There is a quiet irony in the fact that the person who built blue sky She shares her first name with him. Lantian Graber – “blue sky” in Mandarin, a name his mother gave him as a wish for unlimited freedom – spent four years turning a Twitter research project into a platform of more than 43 million users, a functional decentralized protocol and a genuine alternative to the platforms its users had fled. Then, on March 9, 2026, he took a step back.

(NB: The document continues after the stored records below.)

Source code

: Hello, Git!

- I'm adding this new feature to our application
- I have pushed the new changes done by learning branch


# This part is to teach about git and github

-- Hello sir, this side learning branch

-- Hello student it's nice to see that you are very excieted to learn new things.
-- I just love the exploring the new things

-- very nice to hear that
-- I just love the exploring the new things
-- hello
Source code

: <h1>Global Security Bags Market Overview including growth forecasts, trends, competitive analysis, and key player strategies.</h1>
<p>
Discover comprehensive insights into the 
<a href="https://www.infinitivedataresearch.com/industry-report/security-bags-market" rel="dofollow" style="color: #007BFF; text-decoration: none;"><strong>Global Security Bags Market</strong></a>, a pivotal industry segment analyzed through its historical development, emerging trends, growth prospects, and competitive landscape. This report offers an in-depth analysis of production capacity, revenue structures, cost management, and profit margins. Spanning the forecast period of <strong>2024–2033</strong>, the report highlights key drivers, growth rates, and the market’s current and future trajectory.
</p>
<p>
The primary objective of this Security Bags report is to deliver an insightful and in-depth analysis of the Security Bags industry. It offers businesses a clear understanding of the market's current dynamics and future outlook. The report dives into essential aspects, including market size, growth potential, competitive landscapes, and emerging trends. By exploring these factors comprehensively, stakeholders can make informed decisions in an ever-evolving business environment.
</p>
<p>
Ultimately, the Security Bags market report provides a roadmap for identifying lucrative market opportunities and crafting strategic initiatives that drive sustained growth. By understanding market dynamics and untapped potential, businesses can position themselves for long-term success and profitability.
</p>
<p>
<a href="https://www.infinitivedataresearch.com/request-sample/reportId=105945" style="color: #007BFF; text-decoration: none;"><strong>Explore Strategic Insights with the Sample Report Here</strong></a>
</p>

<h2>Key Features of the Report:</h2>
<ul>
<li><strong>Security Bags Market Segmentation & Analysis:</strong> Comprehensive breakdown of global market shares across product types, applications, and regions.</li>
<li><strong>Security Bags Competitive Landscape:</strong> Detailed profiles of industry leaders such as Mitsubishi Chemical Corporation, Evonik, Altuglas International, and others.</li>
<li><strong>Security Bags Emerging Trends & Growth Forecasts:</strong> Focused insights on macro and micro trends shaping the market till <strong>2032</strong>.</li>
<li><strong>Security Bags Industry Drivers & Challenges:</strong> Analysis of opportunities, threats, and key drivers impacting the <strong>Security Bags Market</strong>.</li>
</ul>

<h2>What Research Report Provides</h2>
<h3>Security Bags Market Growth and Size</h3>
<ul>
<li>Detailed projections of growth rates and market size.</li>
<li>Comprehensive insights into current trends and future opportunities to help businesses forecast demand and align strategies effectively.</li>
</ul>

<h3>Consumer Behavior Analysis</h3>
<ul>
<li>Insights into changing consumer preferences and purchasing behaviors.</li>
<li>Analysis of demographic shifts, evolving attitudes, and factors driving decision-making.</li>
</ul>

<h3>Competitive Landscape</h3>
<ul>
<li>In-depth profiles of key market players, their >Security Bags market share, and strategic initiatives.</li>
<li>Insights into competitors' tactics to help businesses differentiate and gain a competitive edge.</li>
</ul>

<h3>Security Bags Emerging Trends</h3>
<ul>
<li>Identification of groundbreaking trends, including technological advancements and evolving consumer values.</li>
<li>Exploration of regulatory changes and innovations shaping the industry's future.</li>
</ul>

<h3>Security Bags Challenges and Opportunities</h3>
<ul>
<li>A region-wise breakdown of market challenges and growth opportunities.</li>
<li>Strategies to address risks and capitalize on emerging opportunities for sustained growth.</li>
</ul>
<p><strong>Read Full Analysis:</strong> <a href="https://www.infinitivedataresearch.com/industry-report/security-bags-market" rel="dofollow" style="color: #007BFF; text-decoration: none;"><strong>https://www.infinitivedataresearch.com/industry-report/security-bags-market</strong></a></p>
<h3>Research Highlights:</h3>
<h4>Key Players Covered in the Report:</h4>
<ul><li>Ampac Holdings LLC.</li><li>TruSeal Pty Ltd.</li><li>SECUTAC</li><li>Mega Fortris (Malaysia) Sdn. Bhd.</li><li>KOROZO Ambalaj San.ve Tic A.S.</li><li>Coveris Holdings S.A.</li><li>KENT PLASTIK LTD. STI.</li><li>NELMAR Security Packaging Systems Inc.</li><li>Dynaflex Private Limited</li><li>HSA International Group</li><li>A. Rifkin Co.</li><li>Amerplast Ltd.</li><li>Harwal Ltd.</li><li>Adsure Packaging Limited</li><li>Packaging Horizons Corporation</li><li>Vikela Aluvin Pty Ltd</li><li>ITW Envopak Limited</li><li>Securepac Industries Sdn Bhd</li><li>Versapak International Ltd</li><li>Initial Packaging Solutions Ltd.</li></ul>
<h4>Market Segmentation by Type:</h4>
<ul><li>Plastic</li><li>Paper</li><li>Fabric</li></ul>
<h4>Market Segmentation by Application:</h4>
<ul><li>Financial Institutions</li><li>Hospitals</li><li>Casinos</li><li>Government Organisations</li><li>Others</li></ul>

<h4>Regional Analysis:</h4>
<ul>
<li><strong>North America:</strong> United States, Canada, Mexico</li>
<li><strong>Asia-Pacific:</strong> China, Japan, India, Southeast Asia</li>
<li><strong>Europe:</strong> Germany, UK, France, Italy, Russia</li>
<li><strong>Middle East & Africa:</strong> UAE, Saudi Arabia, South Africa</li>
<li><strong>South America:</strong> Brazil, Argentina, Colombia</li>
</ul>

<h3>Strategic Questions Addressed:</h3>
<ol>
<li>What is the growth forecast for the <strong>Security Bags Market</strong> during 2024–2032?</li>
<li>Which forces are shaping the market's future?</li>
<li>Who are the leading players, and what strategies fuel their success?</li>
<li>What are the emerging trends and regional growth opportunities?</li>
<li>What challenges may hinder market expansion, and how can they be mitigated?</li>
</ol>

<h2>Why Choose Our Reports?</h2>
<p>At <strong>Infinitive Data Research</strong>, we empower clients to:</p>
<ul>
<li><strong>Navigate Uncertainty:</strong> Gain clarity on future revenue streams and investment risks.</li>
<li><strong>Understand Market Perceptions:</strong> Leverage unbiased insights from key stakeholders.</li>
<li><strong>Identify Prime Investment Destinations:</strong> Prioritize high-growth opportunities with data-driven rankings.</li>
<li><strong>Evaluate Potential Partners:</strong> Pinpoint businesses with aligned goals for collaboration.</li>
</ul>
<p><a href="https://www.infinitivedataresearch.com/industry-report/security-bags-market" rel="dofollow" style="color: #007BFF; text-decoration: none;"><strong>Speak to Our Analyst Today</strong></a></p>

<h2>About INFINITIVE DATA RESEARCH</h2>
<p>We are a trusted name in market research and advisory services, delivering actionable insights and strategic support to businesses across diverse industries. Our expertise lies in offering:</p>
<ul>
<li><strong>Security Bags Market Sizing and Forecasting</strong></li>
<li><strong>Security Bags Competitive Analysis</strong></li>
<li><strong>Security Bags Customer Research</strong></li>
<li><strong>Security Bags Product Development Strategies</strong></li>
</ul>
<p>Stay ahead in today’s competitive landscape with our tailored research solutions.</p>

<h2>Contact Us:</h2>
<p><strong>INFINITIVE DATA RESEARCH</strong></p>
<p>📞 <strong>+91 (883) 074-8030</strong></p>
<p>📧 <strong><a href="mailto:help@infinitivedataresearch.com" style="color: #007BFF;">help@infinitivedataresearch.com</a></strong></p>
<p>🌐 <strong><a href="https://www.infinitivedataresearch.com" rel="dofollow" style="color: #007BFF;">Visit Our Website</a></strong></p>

The company announced on Thursday that it had raised $100 million in a Series B round led by Bain Capital Crypto, with participation from Alumni Ventures, True Ventures, Anthos Capital, Bloomberg Beta and the Knight Foundation. The round closed in April 2025. Bluesky is only now revealing it.

It’s worth dwelling on the gap between closing and announcing. For most startups, new funding consists of a press release and a celebratory tweet. Bluesky’s decision to sit on $100 million for nearly a year and release it only after a leadership transition suggests a company more focused on building momentum than building momentum.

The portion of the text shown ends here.